When it comes to Generalized Anxiety, for example, Western Psychiatry may identify an overactive locus coeruleus (LC), which supplies norepinephrine to the forebrain (1) as the cause, and may entirely miss or fail to address that a specific patient has become hyper-vigilant due to social isolation (2), for which the remedy may be behavioral change. A psychiatrist may prescribe one or a combination of medications to regulate what appears to be a neurological dysfunction without addressing any underlying environmental, nutritional or behavioral circumstances.

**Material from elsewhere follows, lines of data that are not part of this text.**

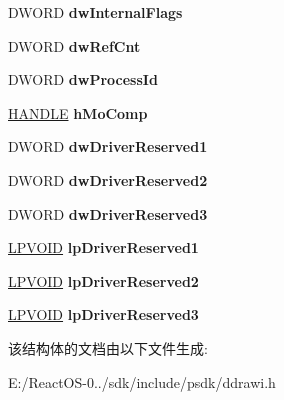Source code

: \begin{DoxyCompactItemize}
D\+W\+O\+RD {\bfseries dw\+Internal\+Flags}
\item 
\mbox{\label{struct___d_d_r_a_w_i___d_d_m_o_t_i_o_n_c_o_m_p___l_c_l_a7218b3dde59b86deecb6687f08b35281}} 
D\+W\+O\+RD {\bfseries dw\+Ref\+Cnt}
\item 
\mbox{\label{struct___d_d_r_a_w_i___d_d_m_o_t_i_o_n_c_o_m_p___l_c_l_a7bc89822dd9b61461c6dd98bb4c20fed}} 
D\+W\+O\+RD {\bfseries dw\+Process\+Id}
\item 
\mbox{\label{struct___d_d_r_a_w_i___d_d_m_o_t_i_o_n_c_o_m_p___l_c_l_a46093ad83c8b1f5612995588df044cc5}} 
\hyperlink{interfacevoid}{H\+A\+N\+D\+LE} {\bfseries h\+Mo\+Comp}
\item 
\mbox{\label{struct___d_d_r_a_w_i___d_d_m_o_t_i_o_n_c_o_m_p___l_c_l_a2e8e73d9c4b951362ef3900df212f484}} 
D\+W\+O\+RD {\bfseries dw\+Driver\+Reserved1}
\item 
\mbox{\label{struct___d_d_r_a_w_i___d_d_m_o_t_i_o_n_c_o_m_p___l_c_l_ae5a8baf1012a50560e5ea346ebf1c0cb}} 
D\+W\+O\+RD {\bfseries dw\+Driver\+Reserved2}
\item 
\mbox{\label{struct___d_d_r_a_w_i___d_d_m_o_t_i_o_n_c_o_m_p___l_c_l_af391fff606df8631d4d1da9324c66de3}} 
D\+W\+O\+RD {\bfseries dw\+Driver\+Reserved3}
\item 
\mbox{\label{struct___d_d_r_a_w_i___d_d_m_o_t_i_o_n_c_o_m_p___l_c_l_ace968f171403a1aaa8c334ed6c6b1aff}} 
\hyperlink{interfacevoid}{L\+P\+V\+O\+ID} {\bfseries lp\+Driver\+Reserved1}
\item 
\mbox{\label{struct___d_d_r_a_w_i___d_d_m_o_t_i_o_n_c_o_m_p___l_c_l_af793dd33e4605670ebebab20abb8739d}} 
\hyperlink{interfacevoid}{L\+P\+V\+O\+ID} {\bfseries lp\+Driver\+Reserved2}
\item 
\mbox{\label{struct___d_d_r_a_w_i___d_d_m_o_t_i_o_n_c_o_m_p___l_c_l_a7d113497afcbaea6b1bc5cc9c23f54ee}} 
\hyperlink{interfacevoid}{L\+P\+V\+O\+ID} {\bfseries lp\+Driver\+Reserved3}
\end{DoxyCompactItemize}


该结构体的文档由以下文件生成\+:\begin{DoxyCompactItemize}
\item 
E\+:/\+React\+O\+S-\/0../sdk/include/psdk/ddrawi.\+h\end{DoxyCompactItemize}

A Kabbalist practitioner on the other hand, may assign meaning to the symptoms of Generalized Anxiety in a completely different way, so much so, that the term Generalized Anxiety ceases to be appropriate altogether. For the Kabbalist, what psychiatry calls Generalized Anxiety, may be perceived as an indication that they are on the verge of a spiritual breakthrough. Much like Williamson, and just as Murphy demonstrates is the general pattern with distress that precedes mystical experiences, a Kabbalist may actually be excited by the distress. The meaning they assign to the experience is starkly different from a psychiatrist making a diagnosis. The Kabbalist may reason that as their spiritual capacity to contain the light of the creator grows, there are bound to be pains associated with that process, like a baby growing teeth, or a fetus getting pushed through the birth canal. Of course, the psychiatrist may think that these very narratives are part of a pattern of disordered thinking which medications can suppress as well.
In the end, when it comes to something as intimate and personal as inner life, whose narrative are we to believe? That of the psychiatrist or that of the mystic? And ultimately, whose narrative we believe will have a substantial effect on how the reality of distress is experienced and potentially relieved. Even more titillating is the prospect of combining the psychiatric perspective with the philosophical dimensions of spirituality.